En conséquence, il n'y a plus d'interculturel mais seulement de superstructurel et d'infraculturel,
c'est-à-dire, dominants et dominés, capitalisme arrogant et prolétarisme
décadent et misérabiliste. C'est dans ce contexte que l'on parle de la «
philosophie de la misère». En effet, chez les marxistes, l'idéologie est
presque la parfaite incarnation d'une religion, sinon sa véritable «doxis» mobilisatrice sachant que ce mot-là est
étymologiquement dérivé du verbe latin «relegare» qui
signifie «relier». Donc, s'il l'on veut, à l'instar de la religion, l'idéologie
est une forme de rassemblement et de reliance sous le
sigle unificateur de la croyance à une idée et d'une allégeance à une
philosophie de la vie et de l'existence.
Certes, cette
philosophie trouve aussi son parfait parallélisme dans la pensée musulmane. A
ce titre, le philosophe et penseur pakistanais Al-Mawdudi
(1903-1973) fait lui aussi une brève corrélation entre la foi, la religion et
l'acte de politiser les masses dans la mesure où, selon lui, la politique est un
plaidoyer en faveur de l'intérêt public. De même qu'Al-Kawakibi
(1855-1902), en mettant en relief les traits forts distinctifs du despotisme a essayé dans son célèbre ouvrage «caractéristiques du
despotisme» de replacer la religion dans le contexte de la réforme «Al-Nahda» qui a pris naissance dans le monde arabo-musulman à la fin du XVIII siècle. Cependant, en
Europe, la maturité politique laicisante a été le pur
résultat d'un conflit entre l'église et le politique et non la conséquence
d'une fécondation in-vivo de la pensée des Lumières.
L'interculturel y fut un sujet additif et le fanatisme une pratique addictive parmi tout autant les élites que les masses. Pour
s'en convaincre, il ne suffit qu'à feuilleter les pages d'histoire pour
constater de visu l'atrocité des persécutions et exécutions contre «l'autre»

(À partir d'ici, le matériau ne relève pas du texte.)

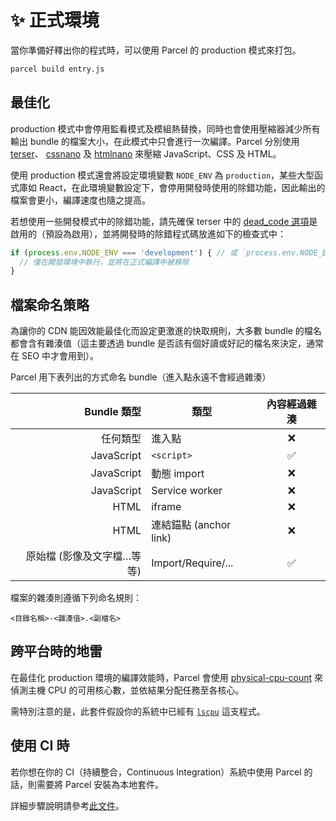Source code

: # ✨ 正式環境

當你準備好釋出你的程式時，可以使用 Parcel 的 production 模式來打包。

```bash
parcel build entry.js
```

## 最佳化

production 模式中會停用監看模式及模組熱替換，同時也會使用壓縮器減少所有輸出 bundle 的檔案大小，在此模式中只會進行一次編譯。Parcel 分別使用 [terser](https://github.com/fabiosantoscode/terser)、 [cssnano](http://cssnano.co) 及 [htmlnano](https://github.com/posthtml/htmlnano) 來壓縮 JavaScript、CSS 及 HTML。

使用 production 模式還會將設定環境變數 `NODE_ENV` 為 `production`，某些大型函式庫如 React，在此環境變數設定下，會停用開發時使用的除錯功能，因此輸出的檔案會更小，編譯速度也隨之提高。

若想使用一些開發模式中的除錯功能，請先確保 terser 中的 [dead_code 選項](https://github.com/terser-js/terser#compress-options)是啟用的（預設為啟用），並將開發時的除錯程式碼放進如下的檢查式中：

```js
if (process.env.NODE_ENV === 'development') { // 或 `process.env.NODE_ENV !== 'production'`
  // 僅在開發環境中執行，並將在正式編譯中被移除
}
```

## 檔案命名策略

為讓你的 CDN 能因效能最佳化而設定更激進的快取規則，大多數 bundle 的檔名都會含有雜湊值（這主要透過 bundle 是否該有個好讀或好記的檔名來決定，通常在 SEO 中才會用到）。

Parcel 用下表列出的方式命名 bundle（進入點永遠不會經過雜湊）

|                Bundle 類型 | 類型                   | 內容經過雜湊 |
| -------------------------: | ---------------------- | :----------: |
|                   任何類型 | 進入點                 |      ❌      |
|                 JavaScript | `<script>`             |      ✅      |
|                 JavaScript | 動態 import            |      ❌      |
|                 JavaScript | Service worker         |      ❌      |
|                       HTML | iframe                 |      ❌      |
|                       HTML | 連結錨點 (anchor link) |      ❌      |
| 原始檔 (影像及文字檔…等等) | Import/Require/...     |      ✅      |

檔案的雜湊則遵循下列命名規則：

`<目錄名稱>-<雜湊值>.<副檔名>`

## 跨平台時的地雷

在最佳化 production 環境的編譯效能時，Parcel 會使用 [physical-cpu-count](https://www.npmjs.com/package/physical-cpu-count) 來偵測主機 CPU 的可用核心數，並依結果分配任務至各核心。

需特別注意的是，此套件假設你的系統中已經有 [`lscpu`](http://manpages.courier-mta.org/htmlman1/lscpu.1.html) 這支程式。

## 使用 CI 時

若你想在你的 CI（持續整合，Continuous Integration）系統中使用 Parcel 的話，則需要將 Parcel 安裝為本地套件。

詳細步驟說明請參考[此文件](getting_started.html#將-parcel-加入至你的專案)。
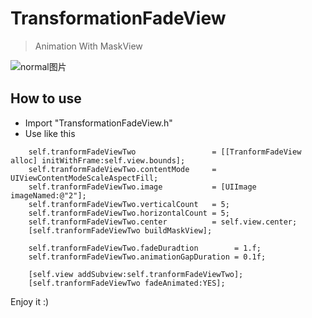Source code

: # TransformationFadeView

> Animation With MaskView

![normal图片](/demo.gif) 

## How to use

* Import "TransformationFadeView.h"
* Use like this

```
    self.tranformFadeViewTwo                 = [[TranformFadeView alloc] initWithFrame:self.view.bounds];
    self.tranformFadeViewTwo.contentMode     = UIViewContentModeScaleAspectFill;
    self.tranformFadeViewTwo.image           = [UIImage imageNamed:@"2"];
    self.tranformFadeViewTwo.verticalCount   = 5;
    self.tranformFadeViewTwo.horizontalCount = 5;
    self.tranformFadeViewTwo.center          = self.view.center;
    [self.tranformFadeViewTwo buildMaskView];
    
    self.tranformFadeViewTwo.fadeDuradtion        = 1.f;
    self.tranformFadeViewTwo.animationGapDuration = 0.1f;
    
    [self.view addSubview:self.tranformFadeViewTwo];
    [self.tranformFadeViewTwo fadeAnimated:YES];

```

Enjoy it :)
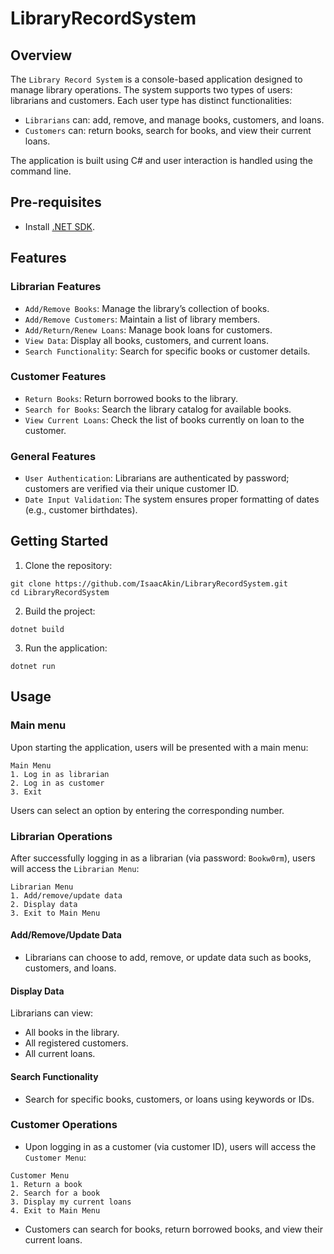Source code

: # LibraryRecordSystem

## Overview

The `Library Record System` is a console-based application designed to manage library operations. The system supports two types of users: librarians and customers. Each user type has distinct functionalities:

- `Librarians` can: add, remove, and manage books, customers, and loans.
- `Customers` can: return books, search for books, and view their current loans.

The application is built using C# and user interaction is handled using the command line.

## Pre-requisites

- Install [.NET SDK](https://dotnet.microsoft.com/en-us/download).

## Features

### Librarian Features

- `Add/Remove Books`: Manage the library’s collection of books.
- `Add/Remove Customers`: Maintain a list of library members.
- `Add/Return/Renew Loans`: Manage book loans for customers.
- `View Data`: Display all books, customers, and current loans.
- `Search Functionality`: Search for specific books or customer details.

### Customer Features

- `Return Books`: Return borrowed books to the library.
- `Search for Books`: Search the library catalog for available books.
- `View Current Loans`: Check the list of books currently on loan to the customer.

### General Features

- `User Authentication`: Librarians are authenticated by password; customers are verified via their unique customer ID.
- `Date Input Validation`: The system ensures proper formatting of dates (e.g., customer birthdates).

## Getting Started

1. Clone the repository:

```
git clone https://github.com/IsaacAkin/LibraryRecordSystem.git
cd LibraryRecordSystem
```

2. Build the project:

```
dotnet build
```

3. Run the application:

```
dotnet run
```

## Usage

### Main menu

Upon starting the application, users will be presented with a main menu:

```
Main Menu
1. Log in as librarian
2. Log in as customer
3. Exit
```

Users can select an option by entering the corresponding number.

### Librarian Operations

After successfully logging in as a librarian (via password: `Bookw0rm`), users will access the `Librarian Menu`:

```
Librarian Menu
1. Add/remove/update data
2. Display data
3. Exit to Main Menu
```

#### Add/Remove/Update Data

- Librarians can choose to add, remove, or update data such as books, customers, and loans.

#### Display Data

Librarians can view:

- All books in the library.
- All registered customers.
- All current loans.

#### Search Functionality

- Search for specific books, customers, or loans using keywords or IDs.

### Customer Operations

- Upon logging in as a customer (via customer ID), users will access the `Customer Menu`:

```
Customer Menu
1. Return a book
2. Search for a book
3. Display my current loans
4. Exit to Main Menu
```

- Customers can search for books, return borrowed books, and view their current loans.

musulmans ou juifs, jugés, «infidèles», «mécréants» et n'ayant guère de foi. En
réalité, plus personne ne pourrait oublier les épisodes tragiques du périple
des juifs «séfarades» de l'Espagne de peur d'être lynchés par les chrétiens
conquérants. La convivialité civilisationnelle vécue
et ressentie en île ibérique durant les sept siècles de présence musulmane a
rapidement laissé place à une horreur déferlante. On est loin de cette ère où
le rabbin juif Maîmonide (1138-1205) côtoie la cour
des grands califes et séduit les foules avec son art oratoire et ses
connaissances encyclopédiques en théologie et jurisprudence. L'interculturalité d'antan est devenue en un laps de temps
relativement très court «antinomie» et adversité. Plus rien ne marche dans le
sens de l'entente communautaire, les maures, moresques, mudéjars et juifs en
ont souffert mille morts. Tout cela nous renseigne sur l'absence terrifiante du
concept de l'altérité dans les consciences. L'autre, ce tout ambigu et exotique
est ridiculisé, mis au rebut et fragilisé par de nouvelles situations
contradictoires auxquelles il n'y a pas pris précaution. Le roman de l'écrivain
marocain Anouar abdel-Benmalek
«ô Maria» nous replonge dans le destin de cette Espagne tourmentée du XVII
siècle, quelque temps après la fin du nettoyage ethnique dont les croyants non-chrétiens furent la cible, les doutes de «Maria», le
principale protagoniste du roman sont indéfiniment décourageants. Maria fut
multiple, elle se cacha derrière un nom d'emprunt, travestit perfidement son
identité et trompa tout le monde par sa «conversion» afin qu'elle pût survivre
dans une ambiance d'intolérance et de prosélytisme.
Le prénom «Aicha»
qu'elle avait eu depuis sa jeune enfance, l'avait rendu fort paranoïaque, une
fois devenue adulte. Il est certain que lorsque l'on parle de «l'interculturalité», cela sous-entend nécessairement «intercultualité» car culture et culte sont l'avers et le
revers de la même médaille; c'est pourquoi tout ce qui est différence devrait
être déférence, pluralité et positivité. Dans cette perspective, on entre de
plain-pied dans le vif de «la philosophie de la différence» décortiquée et
érigée en théorie par le penseur français Gilles Delleuze
(1925-1995). Si les religions ne s'attèlent pas à magnifier les différences des
autres cultures, elles deviendraient inéluctablement pures dogmatismes,
idéologies crasseuses et fanatismes exacerbés. Les expériences historiques
montrent à satiété jusqu'où mèneraient les excès de toute nature. Néanmoins, il
est quelques exceptions à ces cas vraiment extrêmes où des «individualités»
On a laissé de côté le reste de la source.